A plenary session of the Federation was called to hear the world peace plan written by Dr. David Starr Jordan, Chancellor-Emeritus of Leland Stanford University, which last year won a $25,000 contest conducted by Raphael Herman, Detroit manufacturer (TIME, Dec. 15, INTERNATIONAL). Dr. Jordan's plan would conscript the world's school teachers, represented by twelve cooperating committees, to work under the supervision of the W. F. E. A.

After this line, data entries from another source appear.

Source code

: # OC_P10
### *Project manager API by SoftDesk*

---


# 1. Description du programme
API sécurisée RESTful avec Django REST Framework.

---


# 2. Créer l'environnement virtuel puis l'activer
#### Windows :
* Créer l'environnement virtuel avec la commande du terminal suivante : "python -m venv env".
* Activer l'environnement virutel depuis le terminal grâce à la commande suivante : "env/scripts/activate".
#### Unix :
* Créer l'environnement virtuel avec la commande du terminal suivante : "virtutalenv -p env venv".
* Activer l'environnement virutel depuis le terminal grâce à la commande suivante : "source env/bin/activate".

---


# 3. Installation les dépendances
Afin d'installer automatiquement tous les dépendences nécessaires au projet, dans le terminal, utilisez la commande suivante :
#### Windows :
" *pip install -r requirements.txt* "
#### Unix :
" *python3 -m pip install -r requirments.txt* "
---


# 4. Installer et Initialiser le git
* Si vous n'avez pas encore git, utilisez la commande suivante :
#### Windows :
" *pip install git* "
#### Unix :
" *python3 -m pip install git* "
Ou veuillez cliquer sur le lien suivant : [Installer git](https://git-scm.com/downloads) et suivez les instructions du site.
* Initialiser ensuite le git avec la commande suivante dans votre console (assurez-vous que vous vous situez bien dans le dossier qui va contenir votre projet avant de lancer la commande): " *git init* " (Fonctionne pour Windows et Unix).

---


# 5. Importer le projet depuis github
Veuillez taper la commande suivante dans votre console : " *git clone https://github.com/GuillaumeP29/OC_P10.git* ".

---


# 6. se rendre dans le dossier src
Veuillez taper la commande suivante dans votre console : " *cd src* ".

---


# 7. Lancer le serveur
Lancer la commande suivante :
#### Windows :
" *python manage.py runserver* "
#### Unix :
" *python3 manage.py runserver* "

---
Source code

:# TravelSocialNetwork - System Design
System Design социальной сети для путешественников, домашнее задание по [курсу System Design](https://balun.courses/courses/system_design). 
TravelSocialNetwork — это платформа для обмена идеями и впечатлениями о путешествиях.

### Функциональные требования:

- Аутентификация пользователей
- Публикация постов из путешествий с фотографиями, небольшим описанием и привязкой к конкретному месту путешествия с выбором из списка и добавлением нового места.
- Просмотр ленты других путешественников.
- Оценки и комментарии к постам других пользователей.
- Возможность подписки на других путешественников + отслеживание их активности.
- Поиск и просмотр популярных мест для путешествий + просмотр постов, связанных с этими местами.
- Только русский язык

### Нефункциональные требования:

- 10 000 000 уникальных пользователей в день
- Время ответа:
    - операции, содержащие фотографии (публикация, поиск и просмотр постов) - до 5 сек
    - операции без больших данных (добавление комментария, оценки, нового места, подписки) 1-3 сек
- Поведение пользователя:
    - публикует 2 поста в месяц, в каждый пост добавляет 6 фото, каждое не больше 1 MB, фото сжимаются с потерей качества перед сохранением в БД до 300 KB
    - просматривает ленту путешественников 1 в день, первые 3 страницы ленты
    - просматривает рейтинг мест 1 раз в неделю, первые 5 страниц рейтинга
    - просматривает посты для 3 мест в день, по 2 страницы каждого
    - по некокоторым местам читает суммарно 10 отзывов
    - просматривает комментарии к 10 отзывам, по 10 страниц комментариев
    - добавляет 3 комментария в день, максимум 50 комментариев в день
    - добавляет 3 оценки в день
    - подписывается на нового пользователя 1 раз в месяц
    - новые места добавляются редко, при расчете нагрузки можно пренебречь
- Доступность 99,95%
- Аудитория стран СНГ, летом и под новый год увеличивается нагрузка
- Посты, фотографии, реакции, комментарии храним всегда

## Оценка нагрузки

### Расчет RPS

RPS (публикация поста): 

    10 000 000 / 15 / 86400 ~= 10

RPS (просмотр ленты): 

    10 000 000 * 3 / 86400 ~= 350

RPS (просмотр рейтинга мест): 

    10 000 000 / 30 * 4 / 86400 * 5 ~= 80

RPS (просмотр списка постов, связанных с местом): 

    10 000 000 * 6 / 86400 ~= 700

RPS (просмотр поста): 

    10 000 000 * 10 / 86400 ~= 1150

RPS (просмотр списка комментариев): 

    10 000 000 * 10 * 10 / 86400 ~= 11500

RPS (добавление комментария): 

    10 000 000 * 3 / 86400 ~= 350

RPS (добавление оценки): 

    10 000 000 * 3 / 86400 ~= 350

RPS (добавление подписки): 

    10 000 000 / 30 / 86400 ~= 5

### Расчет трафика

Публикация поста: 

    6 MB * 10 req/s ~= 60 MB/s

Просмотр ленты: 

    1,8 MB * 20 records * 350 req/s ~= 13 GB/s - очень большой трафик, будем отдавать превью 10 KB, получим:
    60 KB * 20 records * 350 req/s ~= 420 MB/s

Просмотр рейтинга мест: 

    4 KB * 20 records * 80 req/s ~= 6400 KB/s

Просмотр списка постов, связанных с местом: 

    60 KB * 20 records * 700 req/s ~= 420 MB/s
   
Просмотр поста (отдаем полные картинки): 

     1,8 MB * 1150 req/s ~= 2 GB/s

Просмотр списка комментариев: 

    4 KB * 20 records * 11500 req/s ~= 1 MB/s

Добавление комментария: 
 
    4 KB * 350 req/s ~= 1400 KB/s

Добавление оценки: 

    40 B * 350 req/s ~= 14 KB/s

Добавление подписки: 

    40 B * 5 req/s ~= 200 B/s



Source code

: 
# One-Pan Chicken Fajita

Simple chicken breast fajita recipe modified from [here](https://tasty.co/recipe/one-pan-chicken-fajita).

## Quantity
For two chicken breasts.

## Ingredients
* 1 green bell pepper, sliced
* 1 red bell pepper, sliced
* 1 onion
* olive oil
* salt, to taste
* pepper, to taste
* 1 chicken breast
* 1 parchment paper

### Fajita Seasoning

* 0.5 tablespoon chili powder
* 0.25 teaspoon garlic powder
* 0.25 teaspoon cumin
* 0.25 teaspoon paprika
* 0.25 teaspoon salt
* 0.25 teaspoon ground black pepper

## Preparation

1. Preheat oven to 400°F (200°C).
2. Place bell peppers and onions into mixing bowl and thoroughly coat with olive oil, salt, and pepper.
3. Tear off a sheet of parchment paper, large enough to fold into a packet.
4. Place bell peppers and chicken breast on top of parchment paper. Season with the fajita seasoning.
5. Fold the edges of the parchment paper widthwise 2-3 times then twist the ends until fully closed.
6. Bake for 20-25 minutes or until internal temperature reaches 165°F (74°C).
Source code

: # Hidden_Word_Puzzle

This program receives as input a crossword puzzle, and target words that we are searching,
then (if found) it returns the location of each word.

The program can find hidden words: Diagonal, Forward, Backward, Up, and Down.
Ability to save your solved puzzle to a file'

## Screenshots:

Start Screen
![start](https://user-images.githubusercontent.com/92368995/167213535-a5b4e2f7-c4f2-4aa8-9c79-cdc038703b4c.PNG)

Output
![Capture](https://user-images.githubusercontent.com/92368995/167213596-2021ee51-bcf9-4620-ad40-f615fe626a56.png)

Said Dr. Augustus A. Thomas of Maine, W. F. E. A. President:
"It will be its [the Federation's] mission to comb out of the world civilization those virtues which lend themselves to happiness and progress, and foster and cultivate them, and to make determined war upon those elements which retard or misdirect and which are hangovers of primitive days."

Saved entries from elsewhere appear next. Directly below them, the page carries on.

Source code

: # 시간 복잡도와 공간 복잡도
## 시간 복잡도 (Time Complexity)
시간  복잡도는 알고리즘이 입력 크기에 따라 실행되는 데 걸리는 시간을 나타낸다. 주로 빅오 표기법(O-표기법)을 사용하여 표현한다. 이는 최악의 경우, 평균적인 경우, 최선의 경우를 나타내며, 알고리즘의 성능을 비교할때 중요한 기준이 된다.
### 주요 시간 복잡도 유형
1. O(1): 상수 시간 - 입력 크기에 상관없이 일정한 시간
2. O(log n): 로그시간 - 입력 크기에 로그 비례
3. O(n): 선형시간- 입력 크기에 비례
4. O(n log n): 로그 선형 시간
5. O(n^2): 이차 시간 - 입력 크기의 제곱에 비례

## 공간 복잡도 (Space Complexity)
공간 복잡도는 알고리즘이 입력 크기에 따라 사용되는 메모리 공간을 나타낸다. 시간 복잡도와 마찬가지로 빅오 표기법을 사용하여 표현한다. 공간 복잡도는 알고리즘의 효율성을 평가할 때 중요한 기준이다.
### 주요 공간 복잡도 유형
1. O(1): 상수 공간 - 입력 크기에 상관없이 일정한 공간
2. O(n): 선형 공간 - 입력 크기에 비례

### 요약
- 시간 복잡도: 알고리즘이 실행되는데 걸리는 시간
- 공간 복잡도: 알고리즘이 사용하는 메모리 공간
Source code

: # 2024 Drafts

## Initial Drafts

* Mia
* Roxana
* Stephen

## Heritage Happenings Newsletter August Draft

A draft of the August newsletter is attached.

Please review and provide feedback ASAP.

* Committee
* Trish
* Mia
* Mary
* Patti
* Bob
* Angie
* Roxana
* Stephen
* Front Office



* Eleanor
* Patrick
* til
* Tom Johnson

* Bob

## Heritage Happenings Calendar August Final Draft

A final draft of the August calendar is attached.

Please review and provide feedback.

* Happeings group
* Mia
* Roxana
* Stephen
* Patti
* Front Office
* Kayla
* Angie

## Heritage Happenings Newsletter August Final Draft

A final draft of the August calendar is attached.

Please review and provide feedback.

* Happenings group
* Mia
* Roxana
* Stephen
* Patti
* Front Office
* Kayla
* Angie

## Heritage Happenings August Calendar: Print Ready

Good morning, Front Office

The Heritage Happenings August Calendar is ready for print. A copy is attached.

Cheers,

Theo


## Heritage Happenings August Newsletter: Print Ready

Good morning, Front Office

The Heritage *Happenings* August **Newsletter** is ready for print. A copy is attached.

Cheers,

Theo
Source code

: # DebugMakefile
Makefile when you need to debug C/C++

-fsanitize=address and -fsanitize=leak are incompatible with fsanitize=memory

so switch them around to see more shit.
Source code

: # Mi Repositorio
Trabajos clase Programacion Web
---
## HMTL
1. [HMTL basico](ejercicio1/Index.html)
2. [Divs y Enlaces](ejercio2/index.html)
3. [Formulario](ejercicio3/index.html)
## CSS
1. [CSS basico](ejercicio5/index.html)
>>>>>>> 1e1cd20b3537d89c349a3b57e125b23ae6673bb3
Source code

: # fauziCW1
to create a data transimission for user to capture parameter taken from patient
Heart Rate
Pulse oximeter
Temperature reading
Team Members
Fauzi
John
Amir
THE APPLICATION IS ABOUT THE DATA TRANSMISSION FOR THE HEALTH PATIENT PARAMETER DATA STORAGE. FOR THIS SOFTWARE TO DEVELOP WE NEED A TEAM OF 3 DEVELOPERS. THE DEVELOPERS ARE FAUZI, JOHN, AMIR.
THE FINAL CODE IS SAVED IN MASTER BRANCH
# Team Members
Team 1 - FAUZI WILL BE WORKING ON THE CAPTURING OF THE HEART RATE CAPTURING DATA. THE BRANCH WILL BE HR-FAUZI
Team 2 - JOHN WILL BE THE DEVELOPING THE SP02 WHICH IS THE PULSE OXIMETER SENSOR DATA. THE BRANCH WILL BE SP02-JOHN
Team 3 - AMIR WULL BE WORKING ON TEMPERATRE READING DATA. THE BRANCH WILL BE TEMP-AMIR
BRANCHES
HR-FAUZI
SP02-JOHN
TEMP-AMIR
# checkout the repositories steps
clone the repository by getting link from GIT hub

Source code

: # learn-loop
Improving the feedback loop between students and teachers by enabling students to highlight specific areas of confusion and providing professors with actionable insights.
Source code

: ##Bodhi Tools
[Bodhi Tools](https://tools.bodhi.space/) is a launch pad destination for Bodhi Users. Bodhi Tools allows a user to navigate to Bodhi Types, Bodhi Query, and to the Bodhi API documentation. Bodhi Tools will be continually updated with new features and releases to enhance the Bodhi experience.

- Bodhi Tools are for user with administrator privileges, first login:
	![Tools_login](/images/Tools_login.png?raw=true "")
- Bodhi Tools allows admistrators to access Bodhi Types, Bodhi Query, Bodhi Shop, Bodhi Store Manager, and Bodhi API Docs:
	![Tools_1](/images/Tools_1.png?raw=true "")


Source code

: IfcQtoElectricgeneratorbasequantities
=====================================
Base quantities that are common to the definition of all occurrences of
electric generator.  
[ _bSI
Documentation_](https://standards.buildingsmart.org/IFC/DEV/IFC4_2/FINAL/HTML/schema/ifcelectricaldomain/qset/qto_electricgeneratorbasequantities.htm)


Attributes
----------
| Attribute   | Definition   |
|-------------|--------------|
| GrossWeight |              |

Said King George V, through his deputy, Sir John Gilmour, Secretary for Scotland: "I follow with interest and sympathy. ..."
Eminent educators present: President Henry Noble MacCracken of Vassar College; Mrs. Cora Wilson Stewart (Frankfort, Ky.), foe of illiteracy; C. T. Wing, President of the National Union Of Teachers of England and Wales; Dr. P. Kuo, onetime President of South Eastern University (Nanking, China) ; Mrs. Laura Puffer Morgan of Washington, D. C., who arose and announced a World Hero Prize Competition (12 prizes, $100) open to the schoolchild essayists of the world. Any school might submit essays on twelve heroes. The competition would end on "World Goodwill Day" (May 18).

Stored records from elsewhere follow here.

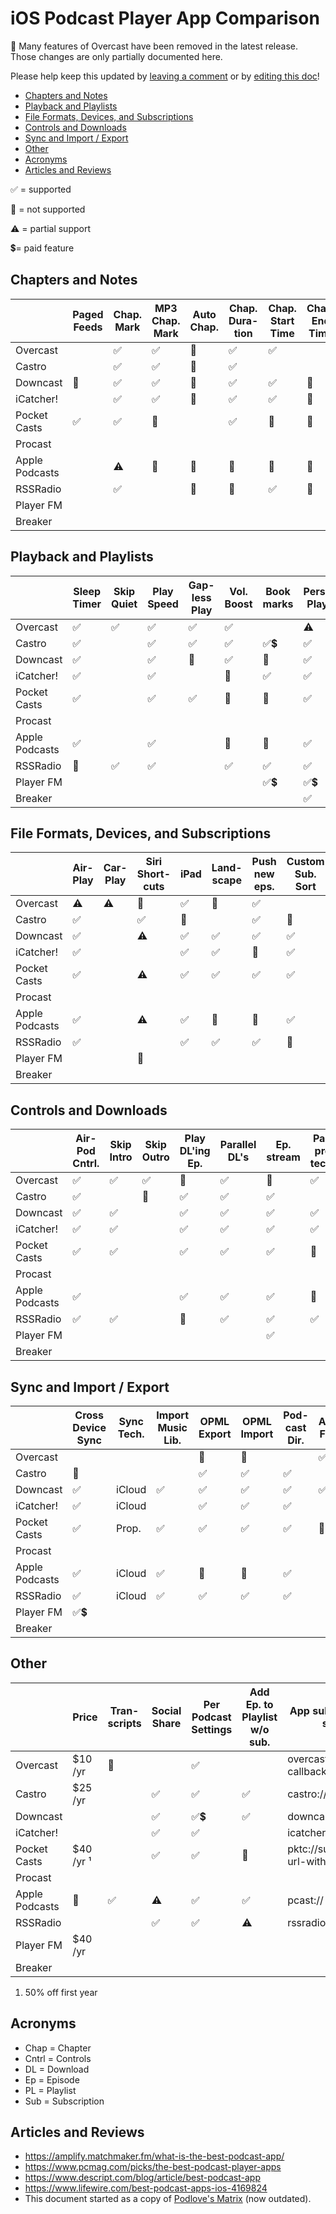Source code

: # iOS Podcast Player App Comparison

🔔 Many features of Overcast have been removed in the latest release. Those changes are only partially documented here.

Please help keep this updated by [leaving a comment](https://github.com/hbmartin/ios-podcast-player-comparison/issues) or by [editing this doc](https://github.com/hbmartin/ios-podcast-player-comparison/edit/main/README.md)!

* [Chapters and Notes](#chapters-and-notes)
* [Playback and Playlists](#playback-and-playlists)
* [File Formats, Devices, and Subscriptions](#file-formats-devices-and-subscriptions)
* [Controls and Downloads](#controls-and-downloads)
* [Sync and Import / Export](#sync-and-import--export)
* [Other](#other)
* [Acronyms](#acronyms)
* [Articles and Reviews](#articles-and-reviews)

✅ = supported

🚫 = not supported

⚠️ = partial support

💲= paid feature

## Chapters and Notes

|                | Paged Feeds | Chap. Mark | MP3 Chap. Mark | Auto Chap. | Chap. Dura-tion | Chap. Start Time | Chap. End Time | Chap. Image | Notes for DL'd | Notes w/o DL |
| -------------- | ----------- | ---------- | -------------- | ---------- | --------------- | ---------------- | -------------- | ----------- | -------------- | ------------ |
| Overcast       |             | ✅          | ✅              | 🚫          | ✅               | ✅                |                | ✅           | ✅              |              |
| Castro         |             | ✅          | ✅              | 🚫          | ✅               |                  |                | ✅           | ✅              | ✅            |
| Downcast       | 🚫           | ✅          | ✅              | 🚫          | ✅               | ✅                | 🚫              | ✅           | ✅              | ✅            |
| iCatcher!      |             | ✅          | ✅              | 🚫          | ✅               | ✅                | 🚫              |             | ✅              | ✅            |
| Pocket Casts   | ✅           | ✅          | 🚫              |            | ✅               | 🚫                | 🚫              | ✅           | ✅              | ✅            |
| Procast        |             |            |                |            |                 |                  |                |             |                |              |
| Apple Podcasts |             | ⚠️          | 🚫              | 🚫          | 🚫               | 🚫                | 🚫              | ✅           | ✅              | 🚫            |
| RSSRadio       |             | ✅          |                | 🚫          | 🚫               | ✅                | 🚫              | ✅           | ✅              | ✅            |
| Player FM      |             |            |                |            |                 |                  |                |             |                |              |
| Breaker        |             |            |                |            |                 |                  |                |             |                |              |

## Playback and Playlists

|                | Sleep Timer | Skip Quiet | Play Speed | Gap-less Play | Vol. Boost | Book marks | Personal Playlist | Personal Smart Playlist | Predef. Smart Playlist |
| -------------- | ----------- | ---------- | ---------- | ------------- | ---------- | ---------- | ----------------- | ----------------------- | ---------------------- |
| Overcast       | ✅           | ✅          | ✅          | ✅             | ✅          |            | ⚠️                 | ⚠️                       |                        |
| Castro         | ✅           |            | ✅          | ✅             | ✅          | ✅💲         | ✅                 | ✅                       | ✅                      |
| Downcast       | ✅           |            | ✅          | 🚫             | ✅          | 🚫          | ✅                 | ✅                       | ✅                      |
| iCatcher!      | ✅           |            | ✅          |               | 🚫          | ✅          | ✅                 | ✅                       | ✅                      |
| Pocket Casts   | ✅           |            | ✅          | ✅             | 🚫          | 🚫          | ✅                 | ✅                       | ✅                      |
| Procast        |             |            |            |               |            |            |                   |                         |                        |
| Apple Podcasts | ✅           |            | ✅          |               | 🚫          | 🚫          | ✅                 | ⚠️                       | ✅                      |
| RSSRadio       | 🚫           | ✅          | ✅          |               | ✅          | ✅          | ✅                 | 🚫                       | ✅                      |
| Player FM      |             |            |            |               |            | ✅💲         | ✅💲                |                         |                        |
| Breaker        |             |            |            |               |            |            | ✅                 |                         |                        |

## File Formats, Devices, and Subscriptions

|                | Air-Play | Car-Play | Siri Short-cuts | iPad | Land-scape | Push new eps. | Custom Sub. Sort | Alpha. Sub. Sort | Video |
| -------------- | -------- | -------- | --------------- | ---- | ---------- | ------------- | ---------------- | ---------------- | ----- |
| Overcast       | ⚠️        | ⚠️        | 🚫               | ✅    | 🚫          | ✅             |                  |                  |       |
| Castro         | ✅        |          | ✅               | 🚫    |            | ✅             | 🚫                | ✅                | 🚫     |
| Downcast       | ✅        |          | ⚠️               | ✅    | ✅          | ✅             | ✅                | ✅                | ✅     |
| iCatcher!      | ✅        |          |                 | ✅    | ✅          | 🚫             | ✅                | ✅                | ✅     |
| Pocket Casts   | ✅        |          | ⚠️               | ✅    | ✅          | ✅             | ✅                | ✅                | ✅     |
| Procast        |          |          |                 |      |            |               |                  |                  |       |
| Apple Podcasts | ✅        |          | ⚠️               | ✅    | 🚫          | 🚫             | ✅                | 🚫                | ✅     |
| RSSRadio       | ✅        |          |                 | ✅    | ✅          | ✅             | 🚫                | ✅                | ✅     |
| Player FM      |          |          | 🚫               |      |            |               |                  |                  |       |
| Breaker        |          |          |                 |      |            |               |                  |                  |       |

## Controls and Downloads

|                | Air-Pod Cntrl. | Skip Intro | Skip Outro | Play DL'ing Ep. | Parallel DL's | Ep. stream | Pass. pro-tected | Auto. DL Opts | Disk Space Mgmt |
| -------------- | -------------- | ---------- | ---------- | --------------- | ------------- | ---------- | ---------------- | ------------- | --------------- |
| Overcast       | ✅              | ✅          | ✅          | 🚫               | ✅             | 🚫          | ✅                |               | 🚫               |
| Castro         | ✅              |            | 🚫          | ✅               | ✅             | ✅          |                  | ✅             | ✅               |
| Downcast       | ✅              | ✅          |            | ✅               | ✅             | ✅          | ✅                | ✅             | ⚠️               |
| iCatcher!      | ✅              | ✅          |            | ✅               | ✅             | ✅          | ✅                | ✅             | ⚠️               |
| Pocket Casts   | ✅              | ✅          |            | ✅               | ✅             | ✅          | 🚫                | ✅             | ✅               |
| Procast        |                |            |            |                 |               |            |                  |               |                 |
| Apple Podcasts | ✅              |            |            | ✅               | ✅             | ✅          | 🚫                | ✅             | 🚫               |
| RSSRadio       | ✅              | ✅          |            | 🚫               | ✅             | ✅          | ✅                | ✅             | 🚫               |
| Player FM      |                |            |            |                 |               | ✅          |                  |               |                 |
| Breaker        |                |            |            |                 |               |            |                  |               |                 |

## Sync and Import / Export

|                  | Cross Device Sync | Sync Tech. | Import Music Lib. | OPML Export | OPML Import | Pod-cast Dir. | Atom Feed |
| ---------------- | ----------------- | ---------- | ----------------- | ----------- | ----------- | ------------- | --------- |
| Overcast         |                   |            |                   | 🚫 | 🚫 |               | ✅ |
| Castro           | 🚫                 |            |                   | ✅           | ✅           | ✅        |           |
| Downcast         | ✅                 | iCloud     | ✅                 | ✅           | ✅           | ✅        | ✅         |
| iCatcher!        | ✅                 | iCloud     |                   | ✅           | ✅           | ✅         |           |
| Pocket Casts     | ✅                 | Prop.      | ✅                 | ✅           | ✅           | ✅        | 🚫         |
| Procast          |                   |            |                   |             |             |               |           |
| Apple Podcasts   | ✅                 | iCloud     | ✅                 | 🚫           | 🚫           | ✅       |           |
| RSSRadio | ✅                 | iCloud     | ✅                 | ✅           | ✅           | ✅        |           |
| Player FM      | ✅💲 |            |                  |            |            |         |           |
| Breaker    |                   |            |                   |             |             |               |           |

## Other

|                | Price     | Tran-scripts | Social Share | Per Podcast Settings | Add Ep. to Playlist w/o sub. | App subscription URI scheme            | Wikidata ID                                            |
| -------------- | --------- | ------------ | ------------ | -------------------- | ---------------------------- | -------------------------------------- | ------------------------------------------------------ |
| Overcast       | $10 /yr   | 🚫            |              | ✅                    |                              | overcast://x-callback-url/add?url=     | [Q20707973](https://www.wikidata.org/wiki/Q20707973)   |
| Castro         | $25 /yr   |              | ✅            | ✅                    | ✅                            | castro://subscribe/                    | [Q100576609](https://www.wikidata.org/wiki/Q100576609) |
| Downcast       |           |              | ✅            | ✅💲                   | ✅                            | downcast://                            |                                                        |
| iCatcher!      |           |              | ✅            | ✅                    |                              | icatcher://                            |                                                        |
| Pocket Casts   | $40 /yr ¹ |              | ✅            | ✅                    | 🚫                            | pktc://subscribe/feed-url-without-http |                                                        |
| Procast        |           |              |              |                      |                              |                                        |                                                        |
| Apple Podcasts | 🚫         | ✅            | ⚠️            | ✅                    | ✅                            | pcast://                               | [Q70058728](https://www.wikidata.org/wiki/Q70058728)   |
| RSSRadio       |           |              | ✅            | ✅                    | ⚠️                            | rssradio://                            |                                                        |
| Player FM      | $40 /yr   |              |              |                      |                              |                                        |                                                        |
| Breaker        |           |              |              |                      |                              |                                        |                                                        |

1. 50% off first year

## Acronyms

* Chap = Chapter
* Cntrl = Controls
* DL = Download
* Ep = Episode
* PL = Playlist
* Sub = Subscription

## Articles and Reviews

* https://amplify.matchmaker.fm/what-is-the-best-podcast-app/
* https://www.pcmag.com/picks/the-best-podcast-player-apps
* https://www.descript.com/blog/article/best-podcast-app
* https://www.lifewire.com/best-podcast-apps-ios-4169824
* This document started as a copy of [Podlove's Matrix](https://docs.google.com/spreadsheets/d/1c2L14UVH1xtN4iDG4awheLbMgPCQgaKEamUauWs1gps/edit?gid=0#gid=0) (now outdated).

Before adjournment, Augustus O. Thomas of Maine was re-elected W. F. E. A. President.
Paternal
Secretary James J. Davis of the U. S. Department of Labor has departed for Europe (TIME, July 27, CABINET), but before he went U. S. parents had an intimate communication from his Department.
Secretary Hubert Work of the U. S. Department of the Interior has only recently (TIME, July 27, CABINET) returned to his desk at the Capital, but during his absence U. S. parents had intimate advice from his Department as well.
Folk who abhor paternalism in the Government must last week have leveled accusing fingers at both intimacies.
The Department of the Interior, through its Bureau of Education, allied itself with the National Congress of Parents and Teachers* in a "concerted" campaign to admonish the parents of schoolchildren to prepare their offspring, physically and mentally, during the summer, for school in the fall. This pre-schcol preparation was to be accomplislied by physical examinations, instruction in discipline, proper conduct in the home.
The Department of Labor, through its Children's Bureau, took the parental bull directly and single-handedly by the horns. Its Dr. I. A. Thom issued commandments on child management: "Don't bribe. Don't make promises which you know you cannot or do not intend to keep. Don't threaten a child in order to obtain control over him."
Among threats Dr. Thom doubtless had in mind: "Be good or the doctor will cut your tongue out." "The old man with a black bag picks up little girls who don't mind their mothers."
"Steal more jam and I'll whistle for the green-eared boogey man in the hall closet."
Dr. Thom's injunctions were accompanied by literature on the responsibilities of parenthood (including cheerfulness at mealtimes), upon the fostering of juvenile initiative (anti-apronstring), upon the manly ("battle of life") assets to be implanted by judicious denial of childish desires.